■ **ASSIGNMENT**:
Ignoring the pictures, repeat every entry below exactly as it appears.

------------------------------

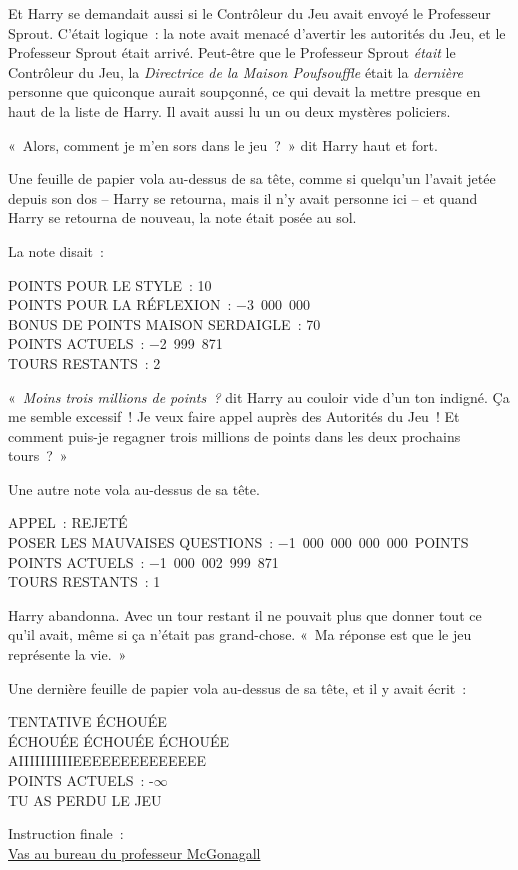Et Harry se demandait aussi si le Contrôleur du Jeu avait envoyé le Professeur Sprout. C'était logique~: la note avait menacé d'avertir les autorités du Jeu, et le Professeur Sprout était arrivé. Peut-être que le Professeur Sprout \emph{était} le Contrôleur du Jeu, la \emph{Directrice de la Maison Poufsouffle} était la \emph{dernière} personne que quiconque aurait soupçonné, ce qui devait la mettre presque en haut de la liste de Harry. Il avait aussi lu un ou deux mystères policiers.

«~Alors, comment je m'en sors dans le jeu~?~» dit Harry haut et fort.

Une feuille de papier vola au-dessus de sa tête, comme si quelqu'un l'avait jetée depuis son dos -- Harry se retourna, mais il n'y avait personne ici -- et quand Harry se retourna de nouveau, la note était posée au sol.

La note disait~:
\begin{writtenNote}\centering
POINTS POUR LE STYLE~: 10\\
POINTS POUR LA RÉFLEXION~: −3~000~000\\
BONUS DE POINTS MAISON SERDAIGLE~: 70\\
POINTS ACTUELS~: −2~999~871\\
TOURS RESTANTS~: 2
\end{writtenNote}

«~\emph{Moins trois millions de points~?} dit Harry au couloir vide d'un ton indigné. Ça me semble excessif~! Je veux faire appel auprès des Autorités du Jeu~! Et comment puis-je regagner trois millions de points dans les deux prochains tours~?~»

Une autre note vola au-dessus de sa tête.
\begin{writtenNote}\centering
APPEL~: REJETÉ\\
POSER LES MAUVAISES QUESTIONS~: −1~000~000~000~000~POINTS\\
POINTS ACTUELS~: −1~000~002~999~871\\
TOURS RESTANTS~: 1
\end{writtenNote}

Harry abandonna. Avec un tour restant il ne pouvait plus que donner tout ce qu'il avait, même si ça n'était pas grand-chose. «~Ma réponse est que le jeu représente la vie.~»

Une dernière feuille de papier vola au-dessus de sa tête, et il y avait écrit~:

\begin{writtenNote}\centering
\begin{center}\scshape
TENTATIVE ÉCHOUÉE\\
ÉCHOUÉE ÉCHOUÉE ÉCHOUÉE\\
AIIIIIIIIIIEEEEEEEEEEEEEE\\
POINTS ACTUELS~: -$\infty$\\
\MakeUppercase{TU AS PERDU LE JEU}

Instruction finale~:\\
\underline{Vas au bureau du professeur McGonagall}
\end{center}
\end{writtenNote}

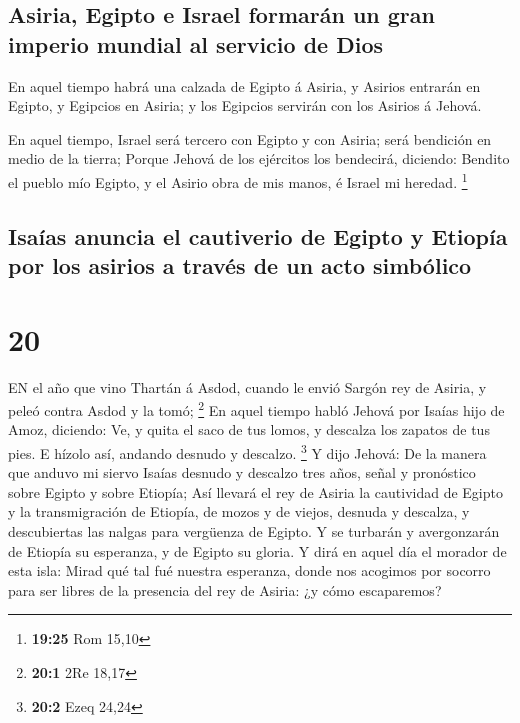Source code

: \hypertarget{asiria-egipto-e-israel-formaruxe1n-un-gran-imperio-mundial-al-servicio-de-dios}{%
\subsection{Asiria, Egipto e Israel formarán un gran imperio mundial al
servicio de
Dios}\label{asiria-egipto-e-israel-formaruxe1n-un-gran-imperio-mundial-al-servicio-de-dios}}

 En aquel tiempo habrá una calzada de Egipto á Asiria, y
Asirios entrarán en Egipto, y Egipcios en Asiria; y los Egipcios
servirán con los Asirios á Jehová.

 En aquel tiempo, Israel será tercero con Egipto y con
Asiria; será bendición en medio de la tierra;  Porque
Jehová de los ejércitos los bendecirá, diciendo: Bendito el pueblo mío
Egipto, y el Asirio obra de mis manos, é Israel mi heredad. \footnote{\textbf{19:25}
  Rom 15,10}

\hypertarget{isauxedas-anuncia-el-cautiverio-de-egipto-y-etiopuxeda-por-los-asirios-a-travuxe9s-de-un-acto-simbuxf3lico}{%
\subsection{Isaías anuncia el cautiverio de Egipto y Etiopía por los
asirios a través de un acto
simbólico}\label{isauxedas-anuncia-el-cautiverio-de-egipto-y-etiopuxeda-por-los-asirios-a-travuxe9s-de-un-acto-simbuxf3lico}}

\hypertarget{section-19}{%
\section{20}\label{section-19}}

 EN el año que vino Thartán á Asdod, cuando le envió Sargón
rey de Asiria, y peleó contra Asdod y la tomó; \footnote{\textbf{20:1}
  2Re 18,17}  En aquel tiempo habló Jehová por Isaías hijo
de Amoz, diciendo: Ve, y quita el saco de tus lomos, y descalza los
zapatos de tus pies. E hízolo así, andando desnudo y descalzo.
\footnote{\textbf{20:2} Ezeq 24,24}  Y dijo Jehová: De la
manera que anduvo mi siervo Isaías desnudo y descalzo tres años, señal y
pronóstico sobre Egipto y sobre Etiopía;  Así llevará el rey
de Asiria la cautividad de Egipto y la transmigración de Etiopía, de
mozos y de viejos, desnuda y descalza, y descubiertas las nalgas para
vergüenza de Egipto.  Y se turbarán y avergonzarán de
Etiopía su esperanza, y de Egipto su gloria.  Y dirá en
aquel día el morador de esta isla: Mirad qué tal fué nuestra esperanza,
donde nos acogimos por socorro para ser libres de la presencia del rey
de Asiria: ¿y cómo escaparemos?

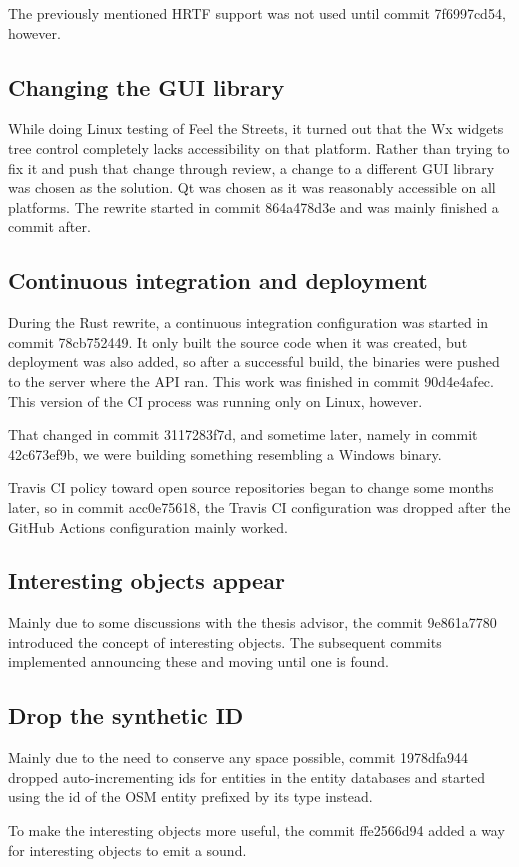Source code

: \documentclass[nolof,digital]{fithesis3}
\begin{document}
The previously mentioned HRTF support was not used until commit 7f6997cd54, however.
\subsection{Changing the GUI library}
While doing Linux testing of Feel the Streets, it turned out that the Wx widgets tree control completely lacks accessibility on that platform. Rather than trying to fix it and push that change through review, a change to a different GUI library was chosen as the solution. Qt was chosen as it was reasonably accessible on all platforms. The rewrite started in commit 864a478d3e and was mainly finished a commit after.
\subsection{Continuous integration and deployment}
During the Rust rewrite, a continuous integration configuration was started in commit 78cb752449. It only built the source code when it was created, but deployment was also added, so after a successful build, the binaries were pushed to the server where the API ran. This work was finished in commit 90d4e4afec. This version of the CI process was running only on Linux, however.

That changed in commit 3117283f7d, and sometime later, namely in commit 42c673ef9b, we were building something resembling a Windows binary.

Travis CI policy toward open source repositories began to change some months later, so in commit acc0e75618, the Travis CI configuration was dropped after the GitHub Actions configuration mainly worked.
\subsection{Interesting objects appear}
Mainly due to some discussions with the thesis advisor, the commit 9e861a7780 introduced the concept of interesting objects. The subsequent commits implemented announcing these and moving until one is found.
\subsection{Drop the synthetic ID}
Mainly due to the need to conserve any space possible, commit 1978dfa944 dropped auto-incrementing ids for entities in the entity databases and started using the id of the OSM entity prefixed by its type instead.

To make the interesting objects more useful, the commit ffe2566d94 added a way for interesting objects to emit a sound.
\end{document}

------------------------------

■ **THE COMPLETED TASK**:
Et Harry se demandait aussi si le Contrôleur du Jeu avait envoyé le Professeur Sprout. C'était logique~: la note avait menacé d'avertir les autorités du Jeu, et le Professeur Sprout était arrivé. Peut-être que le Professeur Sprout \emph{était} le Contrôleur du Jeu, la \emph{Directrice de la Maison Poufsouffle} était la \emph{dernière} personne que quiconque aurait soupçonné, ce qui devait la mettre presque en haut de la liste de Harry. Il avait aussi lu un ou deux mystères policiers.

«~Alors, comment je m'en sors dans le jeu~?~» dit Harry haut et fort.

Une feuille de papier vola au-dessus de sa tête, comme si quelqu'un l'avait jetée depuis son dos -- Harry se retourna, mais il n'y avait personne ici -- et quand Harry se retourna de nouveau, la note était posée au sol.

La note disait~:
\begin{writtenNote}\centering
POINTS POUR LE STYLE~: 10\\
POINTS POUR LA RÉFLEXION~: −3~000~000\\
BONUS DE POINTS MAISON SERDAIGLE~: 70\\
POINTS ACTUELS~: −2~999~871\\
TOURS RESTANTS~: 2
\end{writtenNote}

«~\emph{Moins trois millions de points~?} dit Harry au couloir vide d'un ton indigné. Ça me semble excessif~! Je veux faire appel auprès des Autorités du Jeu~! Et comment puis-je regagner trois millions de points dans les deux prochains tours~?~»

Une autre note vola au-dessus de sa tête.
\begin{writtenNote}\centering
APPEL~: REJETÉ\\
POSER LES MAUVAISES QUESTIONS~: −1~000~000~000~000~POINTS\\
POINTS ACTUELS~: −1~000~002~999~871\\
TOURS RESTANTS~: 1
\end{writtenNote}

Harry abandonna. Avec un tour restant il ne pouvait plus que donner tout ce qu'il avait, même si ça n'était pas grand-chose. «~Ma réponse est que le jeu représente la vie.~»

Une dernière feuille de papier vola au-dessus de sa tête, et il y avait écrit~:

\begin{writtenNote}\centering
\begin{center}\scshape
TENTATIVE ÉCHOUÉE\\
ÉCHOUÉE ÉCHOUÉE ÉCHOUÉE\\
AIIIIIIIIIIEEEEEEEEEEEEEE\\
POINTS ACTUELS~: -$\infty$\\
\MakeUppercase{TU AS PERDU LE JEU}

Instruction finale~:\\
\underline{Vas au bureau du professeur McGonagall}
\end{center}
\end{writtenNote}

Source code

: \hypertarget{asiria-egipto-e-israel-formaruxe1n-un-gran-imperio-mundial-al-servicio-de-dios}{%
\subsection{Asiria, Egipto e Israel formarán un gran imperio mundial al
servicio de
Dios}\label{asiria-egipto-e-israel-formaruxe1n-un-gran-imperio-mundial-al-servicio-de-dios}}

 En aquel tiempo habrá una calzada de Egipto á Asiria, y
Asirios entrarán en Egipto, y Egipcios en Asiria; y los Egipcios
servirán con los Asirios á Jehová.

 En aquel tiempo, Israel será tercero con Egipto y con
Asiria; será bendición en medio de la tierra;  Porque
Jehová de los ejércitos los bendecirá, diciendo: Bendito el pueblo mío
Egipto, y el Asirio obra de mis manos, é Israel mi heredad. \footnote{\textbf{19:25}
  Rom 15,10}

\hypertarget{isauxedas-anuncia-el-cautiverio-de-egipto-y-etiopuxeda-por-los-asirios-a-travuxe9s-de-un-acto-simbuxf3lico}{%
\subsection{Isaías anuncia el cautiverio de Egipto y Etiopía por los
asirios a través de un acto
simbólico}\label{isauxedas-anuncia-el-cautiverio-de-egipto-y-etiopuxeda-por-los-asirios-a-travuxe9s-de-un-acto-simbuxf3lico}}

\hypertarget{section-19}{%
\section{20}\label{section-19}}

 EN el año que vino Thartán á Asdod, cuando le envió Sargón
rey de Asiria, y peleó contra Asdod y la tomó; \footnote{\textbf{20:1}
  2Re 18,17}  En aquel tiempo habló Jehová por Isaías hijo
de Amoz, diciendo: Ve, y quita el saco de tus lomos, y descalza los
zapatos de tus pies. E hízolo así, andando desnudo y descalzo.
\footnote{\textbf{20:2} Ezeq 24,24}  Y dijo Jehová: De la
manera que anduvo mi siervo Isaías desnudo y descalzo tres años, señal y
pronóstico sobre Egipto y sobre Etiopía;  Así llevará el rey
de Asiria la cautividad de Egipto y la transmigración de Etiopía, de
mozos y de viejos, desnuda y descalza, y descubiertas las nalgas para
vergüenza de Egipto.  Y se turbarán y avergonzarán de
Etiopía su esperanza, y de Egipto su gloria.  Y dirá en
aquel día el morador de esta isla: Mirad qué tal fué nuestra esperanza,
donde nos acogimos por socorro para ser libres de la presencia del rey
de Asiria: ¿y cómo escaparemos?

Source code

: \documentclass[nolof,digital]{fithesis3}
\begin{document}
The previously mentioned HRTF support was not used until commit 7f6997cd54, however.
\subsection{Changing the GUI library}
While doing Linux testing of Feel the Streets, it turned out that the Wx widgets tree control completely lacks accessibility on that platform. Rather than trying to fix it and push that change through review, a change to a different GUI library was chosen as the solution. Qt was chosen as it was reasonably accessible on all platforms. The rewrite started in commit 864a478d3e and was mainly finished a commit after.
\subsection{Continuous integration and deployment}
During the Rust rewrite, a continuous integration configuration was started in commit 78cb752449. It only built the source code when it was created, but deployment was also added, so after a successful build, the binaries were pushed to the server where the API ran. This work was finished in commit 90d4e4afec. This version of the CI process was running only on Linux, however.

That changed in commit 3117283f7d, and sometime later, namely in commit 42c673ef9b, we were building something resembling a Windows binary.

Travis CI policy toward open source repositories began to change some months later, so in commit acc0e75618, the Travis CI configuration was dropped after the GitHub Actions configuration mainly worked.
\subsection{Interesting objects appear}
Mainly due to some discussions with the thesis advisor, the commit 9e861a7780 introduced the concept of interesting objects. The subsequent commits implemented announcing these and moving until one is found.
\subsection{Drop the synthetic ID}
Mainly due to the need to conserve any space possible, commit 1978dfa944 dropped auto-incrementing ids for entities in the entity databases and started using the id of the OSM entity prefixed by its type instead.

To make the interesting objects more useful, the commit ffe2566d94 added a way for interesting objects to emit a sound.
\end{document}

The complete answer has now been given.